Diagnosing lymphoma or other stomach malady; I need to vent.
Dear Dr. Dezube:
My significant other has been hospitalized for almost three weeks trying to determine why he has been constipated, vomiting and been experiencing stomach bloating.
A few details: My partner became positive around 1986 and has had AIDS since 1994. We have been through it all: PCP, MAC and all kinds of side effects along with misdiagnosis of TB and acute kidney failure brought on by BP medicine and doctor and nurse incompetence.
Because my partner has kidney damage and also experienced pancreatitis, we are very cautious about his becoming dehydrated and more kidney damage. Any vomiting prompts a visit to the emergency room.
Since he has been hospitalized, he has had all kinds of tests to determine if he has a blockage that is causing his problems. None has been found. A biopsy of his esophagus was negative. His doctors were going to do a gallium scan but decided to operate and take a biopsy of lymph nodes in his stomach/bowels, based on a doctor's hunch. We are awaiting the reults of that biopsy. My partner has had no other symptoms such as night sweats, fevers, weight loss, etc. As a matter of fact, he had been feeling fine.

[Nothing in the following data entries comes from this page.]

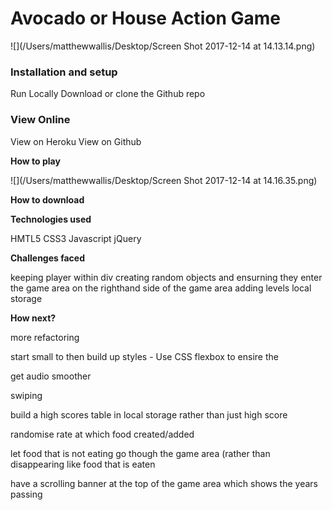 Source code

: # Avocado or House Action Game


![](/Users/matthewwallis/Desktop/Screen Shot 2017-12-14 at 14.13.14.png)

### Installation and setup
Run Locally
Download or clone the Github repo

### View Online
View on Heroku
View on Github


**How to play**

![](/Users/matthewwallis/Desktop/Screen Shot 2017-12-14 at 14.16.35.png)

**How to download**

**Technologies used**

HMTL5
CSS3
Javascript
jQuery

**Challenges faced**

keeping player within div
creating random objects and ensurning they enter the game area on the righthand side of the game area
adding levels
local storage

**How next?**

more refactoring

start small to then build up styles - Use CSS flexbox to ensire the 

get audio smoother
	
swiping

build a high scores table in local storage rather than just high score

randomise rate at which food created/added

let food that is not eating go though the game area (rather than disappearing like food that is eaten

have a scrolling banner at the top of the game area which shows the years passing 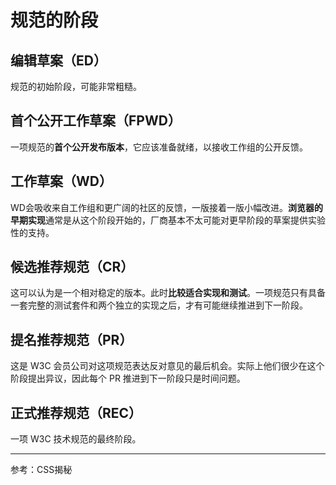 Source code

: # 规范的阶段

## 编辑草案（ED）

规范的初始阶段，可能非常粗糙。

## 首个公开工作草案（FPWD）

一项规范的**首个公开发布版本**，它应该准备就绪，以接收工作组的公开反馈。

## 工作草案（WD）

WD会吸收来自工作组和更广阔的社区的反馈，一版接着一版小幅改进。**浏览器的早期实现**通常是从这个阶段开始的，厂商基本不太可能对更早阶段的草案提供实验性的支持。

## 候选推荐规范（CR）

这可以认为是一个相对稳定的版本。此时**比较适合实现和测试**。一项规范只有具备一套完整的测试套件和两个独立的实现之后，才有可能继续推进到下一阶段。

## 提名推荐规范（PR）

这是 W3C 会员公司对这项规范表达反对意见的最后机会。实际上他们很少在这个阶段提出异议，因此每个 PR 推进到下一阶段只是时间问题。

## 正式推荐规范（REC）

一项 W3C 技术规范的最终阶段。

---

参考：CSS揭秘

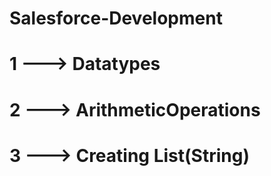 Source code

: # Salesforce-Development 
# 1 ---> Datatypes
# 2 ---> ArithmeticOperations
# 3 ---> Creating List(String)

For nine months following his acute renal failure, we took a antiviral drug holiday but have been taking Kaletra (new), Sustiva and either ritonavir or saquinavir since April with VL undetectable and tcells around 80-90. T cells were down to 7 or 8 at one point but have been holding steady, generally around 100-150 with great response to protease/sustiva with long periods of undetectable VL.

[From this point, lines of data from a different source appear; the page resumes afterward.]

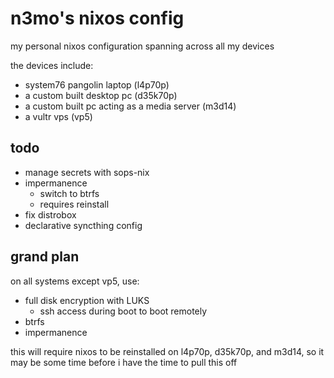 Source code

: # n3mo's nixos config
my personal nixos configuration spanning across all my devices

the devices include:
- system76 pangolin laptop (l4p70p)
- a custom built desktop pc (d35k70p)
- a custom built pc acting as a media server (m3d14)
- a vultr vps (vp5)

## todo
- manage secrets with sops-nix
- impermanence
  - switch to btrfs
  - requires reinstall
- fix distrobox
- declarative syncthing config

## grand plan
on all systems except vp5, use:
- full disk encryption with LUKS
    - ssh access during boot to boot remotely
- btrfs
- impermanence

this will require nixos to be reinstalled on l4p70p, d35k70p, and m3d14, so it may be
some time before i have the time to pull this off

My partner has always suffered with a sensitive stomach and bowels. He can look at pain medication and become constipated. My feeling is that his new meds are doing a number on his stomach and bowels but that we will need to continue to keep him hydrated but need to pursue his regimen. He has also been suffering with severe, chronic acid reflux for over a year.
As an aside, he is being treated on an AIDS ward of a state hospital and, knowing all of the procedures that were planned and the NPO directives, the doctors and nurses caused him to miss at least 3/4 of his doses over a two week period. I finally had to confront his doctors and demand that if they could not guarantee that he would recieve his meds uninterruptedly that they should not try to continue his regimen while hospitalized. Can you believe that I would need to explain that to supposed HIV specialists?

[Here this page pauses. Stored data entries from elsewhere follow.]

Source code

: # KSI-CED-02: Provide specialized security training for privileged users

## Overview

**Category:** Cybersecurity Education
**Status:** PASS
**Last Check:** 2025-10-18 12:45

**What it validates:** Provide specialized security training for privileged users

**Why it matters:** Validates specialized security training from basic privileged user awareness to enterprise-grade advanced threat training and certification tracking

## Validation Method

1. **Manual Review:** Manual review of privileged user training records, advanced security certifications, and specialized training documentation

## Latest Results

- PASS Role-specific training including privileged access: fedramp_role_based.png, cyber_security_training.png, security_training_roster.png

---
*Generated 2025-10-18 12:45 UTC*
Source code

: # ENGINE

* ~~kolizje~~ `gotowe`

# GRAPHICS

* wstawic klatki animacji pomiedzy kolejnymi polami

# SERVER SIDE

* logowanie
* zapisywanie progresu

Sorry to ramble. I needed to vent. Any recommendations on where we go from here. If his biopsies come back negative, what should we do next? I think his problems are med related but we can't stop the meds. We have been through lots of other regimens - all with side effects. People don't stop chemotherapy because it causes them to vomit, right?
Please help. Thank you.
That's quite some saga. Obviously the situation may change if you get a diagnosis from the lymph node. My own hunch is that it will not show lymphoma based on the long time period your partner has had his symptoms (lymphoma is usually a bit more acute; also lymphoma often causes fevers and night sweats). His problems may indeed be medication related. Has your partner seen a gastroenterologist (a bowel specialist)? Has he had an abdominal CT scan or an endoscopy? Chronic acid reflux should be treatable. I imagine that he's already on a Prilosec/Protonix type drug for this. Were he to have a detectable virus, you could have a genotype assay performed to see whether or not he could take another regimen. What would I suggest?? When it is unclear if a patient's symptoms are medication related or not, the answer can be gotten by a brief (e.g. 2 week) drug holiday. If all the symptoms get better, then most likely his symptoms are indeed due to the medications. If nothing gets better on a drug holiday, then indeed something else is most likely going on. Although I don't particularly like to recommend drug holidays to folks with undetectable viral loads, sometimes you just don't have a choice. I wish him and you luck. BD.